Great post from Mike Wittmer, author of one of my favorite books Heaven is a Place on Earth, on the danger of challenging the assumption that all humans are sinful.
This light view of sin—and the soteriological inclusivism which rises from it—may also contribute to the deep epistemological humility so prevalent among postmodern innovators. The Bible contains numerous passages which warn of a coming judgment, everlasting punishment in hell, and the need to repent and believe in Jesus to escape God’s wrath. I sometimes wonder whether the postmodern innovators’ professed humility—the Bible may not be God’s revelation, or if it is, its message isn’t clear—is a strategy to avoid what the church has traditionally believed to be the clear teaching of Scripture.

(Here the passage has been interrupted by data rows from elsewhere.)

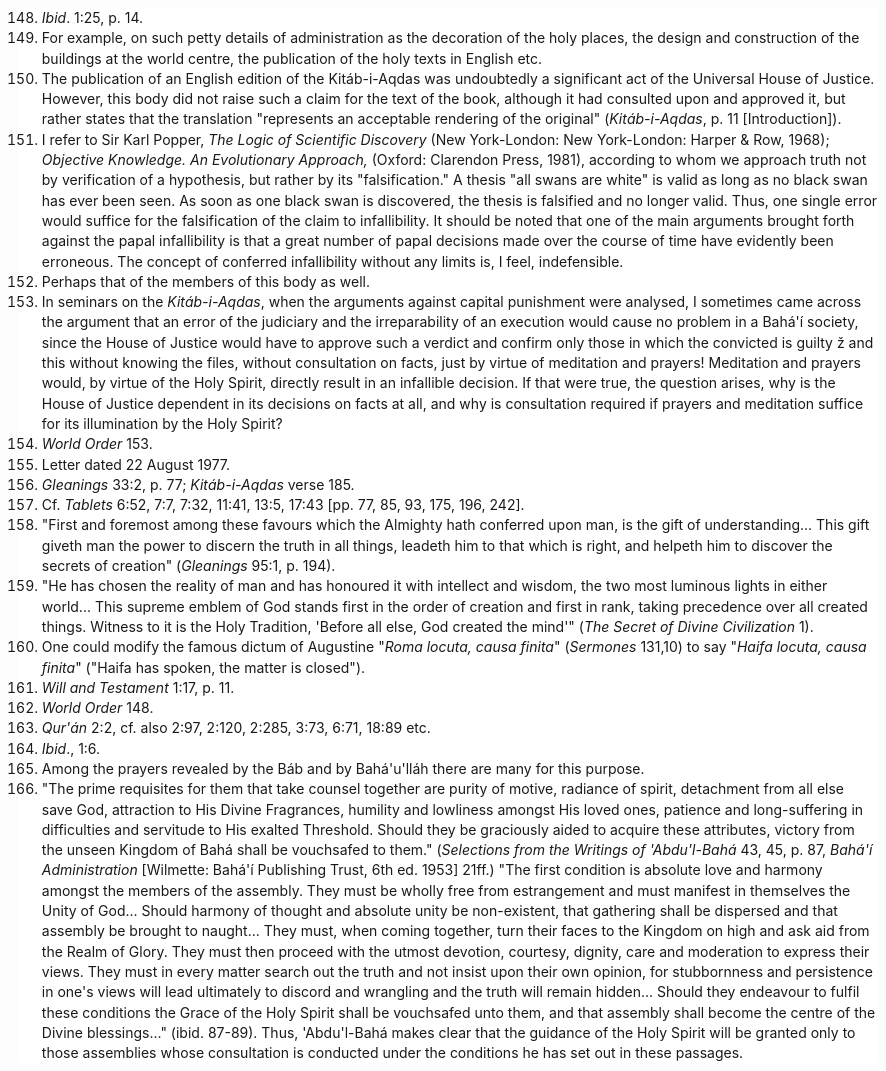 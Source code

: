 148.  _Ibid_. 1:25, p. 14.
149.  For example, on such petty details of administration as the decoration of the holy places, the design and construction of the buildings at the world centre, the publication of the holy texts in English etc.
150.  The publication of an English edition of the Kitáb-i-Aqdas was undoubtedly a significant act of the Universal House of Justice. However, this body did not raise such a claim for the text of the book, although it had consulted upon and approved it, but rather states that the translation "represents an acceptable rendering of the original" (_Kitáb-i-Aqdas_, p. 11 \[Introduction\]).
151.  I refer to Sir Karl Popper, _The Logic of Scientific Discovery_ (New York-London: New York-London: Harper & Row, 1968); _Objective Knowledge. An Evolutionary Approach,_ (Oxford: Clarendon Press, 1981), according to whom we approach truth not by verification of a hypothesis, but rather by its "falsification." A thesis "all swans are white" is valid as long as no black swan has ever been seen. As soon as one black swan is discovered, the thesis is falsified and no longer valid. Thus, one single error would suffice for the falsification of the claim to infallibility. It should be noted that one of the main arguments brought forth against the papal infallibility is that a great number of papal decisions made over the course of time have evidently been erroneous. The concept of conferred infallibility without any limits is, I feel, indefensible.
152.  Perhaps that of the members of this body as well.
153.  In seminars on the _Kitáb-i-Aqdas_, when the arguments against capital punishment were analysed, I sometimes came across the argument that an error of the judiciary and the irreparability of an execution would cause no problem in a Bahá'í society, since the House of Justice would have to approve such a verdict and confirm only those in which the convicted is guilty ž and this without knowing the files, without consultation on facts, just by virtue of meditation and prayers! Meditation and prayers would, by virtue of the Holy Spirit, directly result in an infallible decision. If that were true, the question arises, why is the House of Justice dependent in its decisions on facts at all, and why is consultation required if prayers and meditation suffice for its illumination by the Holy Spirit?
154.  _World Order_ 153.
155.  Letter dated 22 August 1977.
156.  _Gleanings_ 33:2, p. 77; _Kitáb-i-Aqdas_ verse 185.
157.  Cf. _Tablets_ 6:52, 7:7, 7:32, 11:41, 13:5, 17:43 \[pp. 77, 85, 93, 175, 196, 242\].
158.  "First and foremost among these favours which the Almighty hath conferred upon man, is the gift of understanding... This gift giveth man the power to discern the truth in all things, leadeth him to that which is right, and helpeth him to discover the secrets of creation" (_Gleanings_ 95:1, p. 194).
159.  "He has chosen the reality of man and has honoured it with intellect and wisdom, the two most luminous lights in either world... This supreme emblem of God stands first in the order of creation and first in rank, taking precedence over all created things. Witness to it is the Holy Tradition, 'Before all else, God created the mind'" (_The Secret of Divine Civilization_ 1).
160.  One could modify the famous dictum of Augustine "_Roma locuta, causa finita_" (_Sermones_ 131,10) to say "_Haifa locuta, causa finita_"  ("Haifa has spoken, the matter is closed").
161.  _Will and Testament_ 1:17, p. 11.
162.  _World Order_ 148.
163.  _Qur'án_ 2:2, cf. also 2:97, 2:120, 2:285, 3:73, 6:71, 18:89 etc.
164.  _Ibid_., 1:6.
165.  Among the prayers revealed by the Báb and by Bahá'u'lláh there are many for this purpose.
166.  "The prime requisites for them that take counsel together are purity of motive, radiance of spirit, detachment from all else save God, attraction to His Divine Fragrances, humility and lowliness amongst His loved ones, patience and long-suffering in difficulties and servitude to His exalted Threshold. Should they be graciously aided to acquire these attributes, victory from the unseen Kingdom of Bahá shall be vouchsafed to them." (_Selections from the Writings of 'Abdu'l-Bahá_ 43, 45, p. 87, _Bahá'í Administration_ \[Wilmette: Bahá'í Publishing Trust, 6th ed. 1953\] 21ff.) "The first condition is absolute love and harmony amongst the members of the assembly. They must be wholly free from estrangement and must manifest in themselves the Unity of God... Should harmony of thought and absolute unity be non-existent, that gathering shall be dispersed and that assembly be brought to naught... They must, when coming together, turn their faces to the Kingdom on high and ask aid from the Realm of Glory. They must then proceed with the utmost devotion, courtesy, dignity, care and moderation to express their views. They must in every matter search out the truth and not insist upon their own opinion, for stubbornness and persistence in one's views will lead ultimately to discord and wrangling and the truth will remain hidden... Should they endeavour to fulfil these conditions the Grace of the Holy Spirit shall be vouchsafed unto them, and that assembly shall become the centre of the Divine blessings..." (ibid. 87-89). Thus, 'Abdu'l-Bahá makes clear that the guidance of the Holy Spirit will be granted only to those assemblies whose consultation is conducted under the conditions he has set out in these passages.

As with most of the issues raised by postmodern innovators, the solution is not to opt for one side or the other but to embrace both. We must follow Augustine, who learned from his battles with Manicheism on one extreme and Pelagianism on the other, to say that people are created but fallen, and fallen but created.
People are created in the image of God, and so they have enormous value and, through common grace, the ability to do good to others. But people are also born rebels. We may often be good to each other, but none of us is good toward God. Adam and Eve bit the fruit in a futile bid to be like God, and their children have not stopped chasing the dream.
Our sin is why we need saving. From this follows the church’s traditional views on evangelism, hell, other religions, homosexuality, the substitutionary atonement, and the need to believe some basic facts about sin and Jesus in order to be saved.
Many of the current controversies can be traced back to the doctrine of original sin. Once this traditional domino falls, the others will quickly follow. And make no mistake, it is being pushed.